Still, the CDC numbers are a reminder of how many sexual assaults and rapes go unreported. The total number of rapes reported to police in 2011 was 83,425—far lower than either the NCVS or CDC numbers. If the 2011 CDC estimate—almost two million people cases—all fit the legal definition of rape, that would mean only 4 percent were reported to the police. Even excluding alcohol- and drug-facilitated rapes, the 716,000 counts of completed or attempted penetration recorded by the CDC still add up to more than eight times the cases recorded by the FBI and almost three times as many as the Department of Justice. While finding an indisputable number of rape victims seems to be a Holy Grail, the CDC report certainly reveals that the most widely accepted estimates aren’t high enough.
Many rapes don’t get reported; many rapes don’t get counted. Imagine my lack of surprise.
Hj Hornbeck says
Four percent? Wild, Canada’s rate for reporting sexual assault is about 8%. Britain has a reporting rate of 20%*.

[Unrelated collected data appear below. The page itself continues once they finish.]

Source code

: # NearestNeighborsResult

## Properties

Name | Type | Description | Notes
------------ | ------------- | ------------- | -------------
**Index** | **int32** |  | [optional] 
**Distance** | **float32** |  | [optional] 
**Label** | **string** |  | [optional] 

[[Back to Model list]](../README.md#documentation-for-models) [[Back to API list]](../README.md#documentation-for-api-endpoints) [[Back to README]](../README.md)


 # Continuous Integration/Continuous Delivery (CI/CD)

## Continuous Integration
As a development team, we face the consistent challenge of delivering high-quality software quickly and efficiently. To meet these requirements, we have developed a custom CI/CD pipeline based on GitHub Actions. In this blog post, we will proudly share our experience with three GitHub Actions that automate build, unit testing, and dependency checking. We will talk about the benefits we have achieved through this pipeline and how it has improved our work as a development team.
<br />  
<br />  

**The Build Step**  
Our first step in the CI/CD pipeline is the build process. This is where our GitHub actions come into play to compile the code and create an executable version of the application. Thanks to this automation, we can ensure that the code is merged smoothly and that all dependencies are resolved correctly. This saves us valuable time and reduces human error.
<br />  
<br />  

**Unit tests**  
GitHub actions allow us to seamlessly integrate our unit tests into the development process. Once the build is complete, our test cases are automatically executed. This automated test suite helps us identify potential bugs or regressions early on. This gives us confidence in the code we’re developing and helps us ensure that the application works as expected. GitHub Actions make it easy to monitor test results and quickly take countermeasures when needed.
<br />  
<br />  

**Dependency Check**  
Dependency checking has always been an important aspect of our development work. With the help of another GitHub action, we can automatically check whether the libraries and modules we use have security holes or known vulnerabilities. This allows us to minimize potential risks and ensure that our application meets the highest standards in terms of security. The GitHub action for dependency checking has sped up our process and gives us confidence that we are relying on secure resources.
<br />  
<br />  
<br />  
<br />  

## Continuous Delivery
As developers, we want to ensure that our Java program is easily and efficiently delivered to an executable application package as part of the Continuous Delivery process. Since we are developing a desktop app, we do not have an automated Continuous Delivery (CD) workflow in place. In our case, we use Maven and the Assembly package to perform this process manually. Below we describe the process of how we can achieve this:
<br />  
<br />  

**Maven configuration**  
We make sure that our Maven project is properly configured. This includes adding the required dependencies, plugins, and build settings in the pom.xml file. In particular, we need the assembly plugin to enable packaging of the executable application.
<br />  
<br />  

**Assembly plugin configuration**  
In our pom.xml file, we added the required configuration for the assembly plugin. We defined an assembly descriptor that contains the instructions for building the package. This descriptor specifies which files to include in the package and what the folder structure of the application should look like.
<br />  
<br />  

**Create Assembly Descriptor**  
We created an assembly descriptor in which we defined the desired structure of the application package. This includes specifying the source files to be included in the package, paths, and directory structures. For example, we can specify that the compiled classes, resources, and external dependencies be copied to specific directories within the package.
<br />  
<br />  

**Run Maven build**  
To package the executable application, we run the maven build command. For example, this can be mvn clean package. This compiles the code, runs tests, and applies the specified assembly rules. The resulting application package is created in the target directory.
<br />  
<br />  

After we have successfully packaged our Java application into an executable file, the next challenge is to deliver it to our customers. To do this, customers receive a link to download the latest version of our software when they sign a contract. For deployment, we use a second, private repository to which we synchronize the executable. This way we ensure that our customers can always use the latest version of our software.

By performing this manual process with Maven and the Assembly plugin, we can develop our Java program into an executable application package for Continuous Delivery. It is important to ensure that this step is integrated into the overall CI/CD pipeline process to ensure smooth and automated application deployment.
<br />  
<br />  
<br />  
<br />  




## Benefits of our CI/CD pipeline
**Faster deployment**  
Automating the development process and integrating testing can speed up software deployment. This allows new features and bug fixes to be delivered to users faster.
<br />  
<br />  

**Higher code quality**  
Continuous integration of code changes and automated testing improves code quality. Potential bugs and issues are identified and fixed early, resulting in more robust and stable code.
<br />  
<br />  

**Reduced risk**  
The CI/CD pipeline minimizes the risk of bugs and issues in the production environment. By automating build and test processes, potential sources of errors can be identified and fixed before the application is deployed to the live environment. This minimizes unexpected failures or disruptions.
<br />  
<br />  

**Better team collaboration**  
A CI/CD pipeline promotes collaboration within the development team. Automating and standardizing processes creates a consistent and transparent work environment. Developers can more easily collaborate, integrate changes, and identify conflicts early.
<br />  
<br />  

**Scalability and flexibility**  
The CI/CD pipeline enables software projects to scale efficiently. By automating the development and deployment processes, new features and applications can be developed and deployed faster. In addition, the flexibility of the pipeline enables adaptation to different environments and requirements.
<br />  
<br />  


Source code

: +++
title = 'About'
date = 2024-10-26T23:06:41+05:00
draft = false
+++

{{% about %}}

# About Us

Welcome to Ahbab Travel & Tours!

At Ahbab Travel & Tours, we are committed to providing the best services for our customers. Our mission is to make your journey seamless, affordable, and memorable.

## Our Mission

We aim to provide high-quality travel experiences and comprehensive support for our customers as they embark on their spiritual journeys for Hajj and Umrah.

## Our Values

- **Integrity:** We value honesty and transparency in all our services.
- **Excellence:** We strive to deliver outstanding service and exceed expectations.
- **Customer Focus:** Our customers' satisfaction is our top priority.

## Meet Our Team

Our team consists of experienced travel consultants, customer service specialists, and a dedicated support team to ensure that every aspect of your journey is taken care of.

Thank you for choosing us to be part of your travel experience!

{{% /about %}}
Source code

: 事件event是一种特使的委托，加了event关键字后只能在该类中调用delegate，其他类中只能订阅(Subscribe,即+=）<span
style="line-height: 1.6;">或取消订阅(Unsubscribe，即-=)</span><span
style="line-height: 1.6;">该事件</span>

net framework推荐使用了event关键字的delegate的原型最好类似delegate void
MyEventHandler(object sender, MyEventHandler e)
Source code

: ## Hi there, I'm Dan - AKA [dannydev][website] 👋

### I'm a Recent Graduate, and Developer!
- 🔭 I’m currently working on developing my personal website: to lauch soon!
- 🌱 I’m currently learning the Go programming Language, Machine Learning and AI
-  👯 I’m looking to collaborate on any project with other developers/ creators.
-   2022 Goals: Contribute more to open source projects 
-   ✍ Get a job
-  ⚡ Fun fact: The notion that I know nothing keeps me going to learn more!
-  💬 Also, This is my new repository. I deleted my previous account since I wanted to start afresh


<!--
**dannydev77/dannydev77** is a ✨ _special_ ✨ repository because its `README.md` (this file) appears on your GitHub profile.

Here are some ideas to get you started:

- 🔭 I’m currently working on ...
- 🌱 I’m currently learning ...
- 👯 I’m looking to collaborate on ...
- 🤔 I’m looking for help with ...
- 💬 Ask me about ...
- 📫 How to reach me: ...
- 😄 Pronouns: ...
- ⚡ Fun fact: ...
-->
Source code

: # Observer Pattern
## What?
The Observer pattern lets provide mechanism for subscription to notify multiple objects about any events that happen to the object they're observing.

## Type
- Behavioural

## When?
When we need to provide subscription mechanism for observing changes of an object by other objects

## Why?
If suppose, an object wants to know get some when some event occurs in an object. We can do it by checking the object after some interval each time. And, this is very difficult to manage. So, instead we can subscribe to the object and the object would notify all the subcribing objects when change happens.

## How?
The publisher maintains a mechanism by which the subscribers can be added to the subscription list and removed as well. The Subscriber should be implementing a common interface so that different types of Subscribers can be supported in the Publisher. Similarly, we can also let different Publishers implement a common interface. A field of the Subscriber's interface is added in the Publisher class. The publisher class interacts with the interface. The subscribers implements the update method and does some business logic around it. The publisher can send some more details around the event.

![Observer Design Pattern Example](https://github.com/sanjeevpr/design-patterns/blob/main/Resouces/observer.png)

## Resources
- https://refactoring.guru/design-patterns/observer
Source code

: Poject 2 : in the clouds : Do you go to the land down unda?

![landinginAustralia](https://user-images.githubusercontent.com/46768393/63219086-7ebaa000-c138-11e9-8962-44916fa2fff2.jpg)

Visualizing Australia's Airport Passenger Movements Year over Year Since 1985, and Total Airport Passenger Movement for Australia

But it’s nearly impossible to compare one country to one another. “Rape” isn’t a legal term of art up here, all we have is sexual assault (and even then, we lump sexual and non-sexual assault together). The US has at least 51 slightly different legal definitions, but generally it’s rape, sexual assault, sexual contact. The UK is a singular version of the USA, but is MUCH better at incorporating consent.
And even ignoring that, we have issues around where the case goes. Are we talking cases reported, or cases “cleared” (forwarded for prosecution)? If it’s the latter, then in Canada you’ve gotta lop off a third of the reports. Only care about convictions? Strike off about half of the remainder. In the USA, should we include someone charged for rape but convicted of sexual assault as a successful conviction, or a failed one?
It’s all complicated stuff. If you want to learn more, and don’t mind a British-centric view, I recommend:
Walby, S, Armstrong, J, Strid, S. “Developing measures of multiple forms of sexual violence and their contested treatment in the criminal justice system.” Handbook on sexual violence. Routledge, 2011.
* If you’re feeling too happy about this, look at the conviction rates for sexual assault according to gender on that page.